Data records
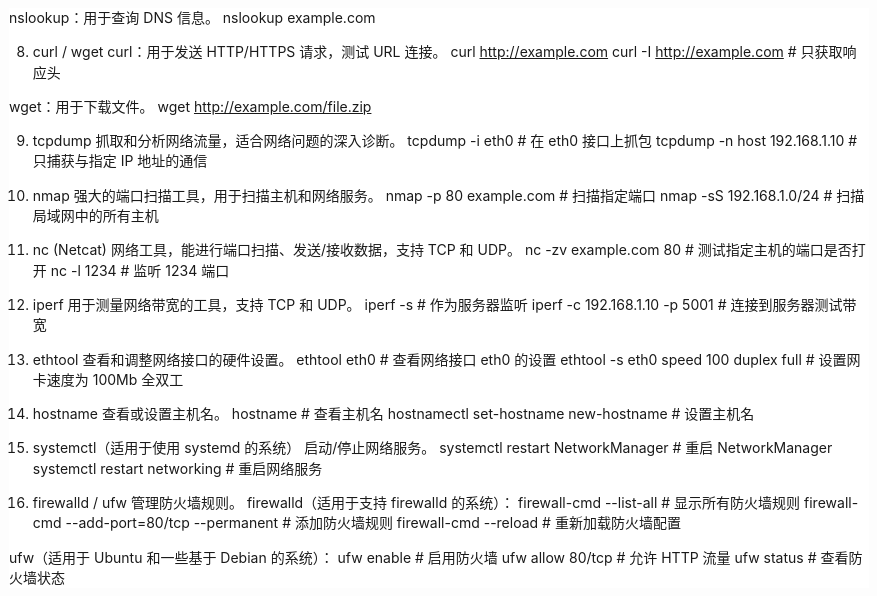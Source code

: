 nslookup：用于查询 DNS 信息。
nslookup example.com

8. curl / wget
curl：用于发送 HTTP/HTTPS 请求，测试 URL 连接。
curl http://example.com
curl -I http://example.com  # 只获取响应头

wget：用于下载文件。
wget http://example.com/file.zip

9. tcpdump
抓取和分析网络流量，适合网络问题的深入诊断。
tcpdump -i eth0     # 在 eth0 接口上抓包
tcpdump -n host 192.168.1.10  # 只捕获与指定 IP 地址的通信

10. nmap
强大的端口扫描工具，用于扫描主机和网络服务。
nmap -p 80 example.com  # 扫描指定端口
nmap -sS 192.168.1.0/24  # 扫描局域网中的所有主机

11. nc (Netcat)
网络工具，能进行端口扫描、发送/接收数据，支持 TCP 和 UDP。
nc -zv example.com 80    # 测试指定主机的端口是否打开
nc -l 1234               # 监听 1234 端口

12. iperf
用于测量网络带宽的工具，支持 TCP 和 UDP。
iperf -s      # 作为服务器监听
iperf -c 192.168.1.10 -p 5001  # 连接到服务器测试带宽

13. ethtool
查看和调整网络接口的硬件设置。
ethtool eth0  # 查看网络接口 eth0 的设置
ethtool -s eth0 speed 100 duplex full  # 设置网卡速度为 100Mb 全双工

14. hostname
查看或设置主机名。
hostname             # 查看主机名
hostnamectl set-hostname new-hostname  # 设置主机名

15. systemctl（适用于使用 systemd 的系统）
启动/停止网络服务。
systemctl restart NetworkManager   # 重启 NetworkManager
systemctl restart networking       # 重启网络服务

16. firewalld / ufw
管理防火墙规则。
firewalld（适用于支持 firewalld 的系统）：
firewall-cmd --list-all    # 显示所有防火墙规则
firewall-cmd --add-port=80/tcp --permanent  # 添加防火墙规则
firewall-cmd --reload      # 重新加载防火墙配置

ufw（适用于 Ubuntu 和一些基于 Debian 的系统）：
ufw enable          # 启用防火墙
ufw allow 80/tcp    # 允许 HTTP 流量
ufw status          # 查看防火墙状态
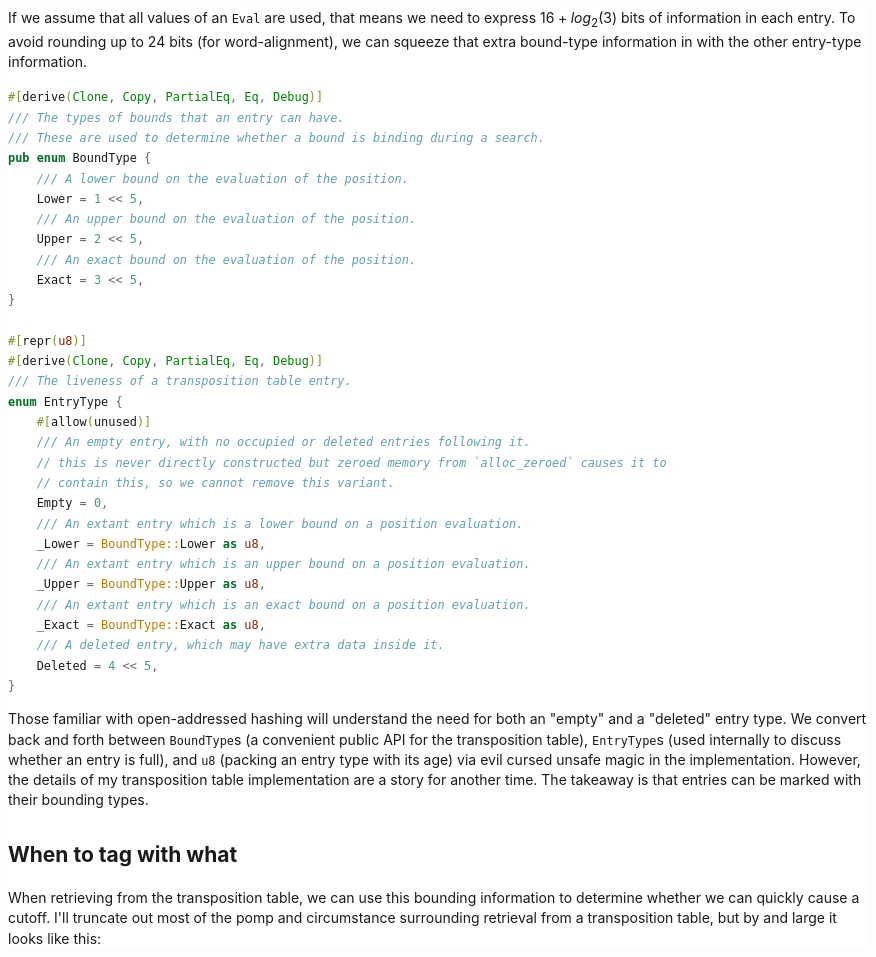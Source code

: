 If we assume that all values of an `Eval` are used, that means we need
to express $16 + log_2 (3)$ bits of information in each entry. To
avoid rounding up to 24 bits (for word-alignment), we can squeeze that
extra bound-type information in with the other entry-type information.

```rust
#[derive(Clone, Copy, PartialEq, Eq, Debug)]
/// The types of bounds that an entry can have.
/// These are used to determine whether a bound is binding during a search.
pub enum BoundType {
    /// A lower bound on the evaluation of the position.
    Lower = 1 << 5,
    /// An upper bound on the evaluation of the position.
    Upper = 2 << 5,
    /// An exact bound on the evaluation of the position.
    Exact = 3 << 5,
}

#[repr(u8)]
#[derive(Clone, Copy, PartialEq, Eq, Debug)]
/// The liveness of a transposition table entry.
enum EntryType {
    #[allow(unused)]
    /// An empty entry, with no occupied or deleted entries following it.
    // this is never directly constructed but zeroed memory from `alloc_zeroed` causes it to
    // contain this, so we cannot remove this variant.
    Empty = 0,
    /// An extant entry which is a lower bound on a position evaluation.
    _Lower = BoundType::Lower as u8,
    /// An extant entry which is an upper bound on a position evaluation.
    _Upper = BoundType::Upper as u8,
    /// An extant entry which is an exact bound on a position evaluation.
    _Exact = BoundType::Exact as u8,
    /// A deleted entry, which may have extra data inside it.
    Deleted = 4 << 5,
}
```

Those familiar with open-addressed hashing will understand the need for
both an "empty" and a "deleted" entry type. We convert back and forth
between `BoundType`s (a convenient public API for the transposition
table), `EntryType`s (used internally to discuss whether an entry is
full), and `u8` (packing an entry type with its age) via evil cursed
unsafe magic in the implementation. However, the details of my
transposition table implementation are a story for another time. The
takeaway is that entries can be marked with their bounding types.

## When to tag with what

When retrieving from the transposition table, we can use this bounding
information to determine whether we can quickly cause a cutoff. I'll
truncate out most of the pomp and circumstance surrounding retrieval
from a transposition table, but by and large it looks like this:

Task
Leave the pictures out and reproduce exactly the lines from the top of the listing above through the line with "查看网络接口 eth0 的设置".

Written reply
Source code

: nslookup：用于查询 DNS 信息。
nslookup example.com

8. curl / wget
curl：用于发送 HTTP/HTTPS 请求，测试 URL 连接。
curl http://example.com
curl -I http://example.com  # 只获取响应头

wget：用于下载文件。
wget http://example.com/file.zip

9. tcpdump
抓取和分析网络流量，适合网络问题的深入诊断。
tcpdump -i eth0     # 在 eth0 接口上抓包
tcpdump -n host 192.168.1.10  # 只捕获与指定 IP 地址的通信

10. nmap
强大的端口扫描工具，用于扫描主机和网络服务。
nmap -p 80 example.com  # 扫描指定端口
nmap -sS 192.168.1.0/24  # 扫描局域网中的所有主机

11. nc (Netcat)
网络工具，能进行端口扫描、发送/接收数据，支持 TCP 和 UDP。
nc -zv example.com 80    # 测试指定主机的端口是否打开
nc -l 1234               # 监听 1234 端口

12. iperf
用于测量网络带宽的工具，支持 TCP 和 UDP。
iperf -s      # 作为服务器监听
iperf -c 192.168.1.10 -p 5001  # 连接到服务器测试带宽

13. ethtool
查看和调整网络接口的硬件设置。
ethtool eth0  # 查看网络接口 eth0 的设置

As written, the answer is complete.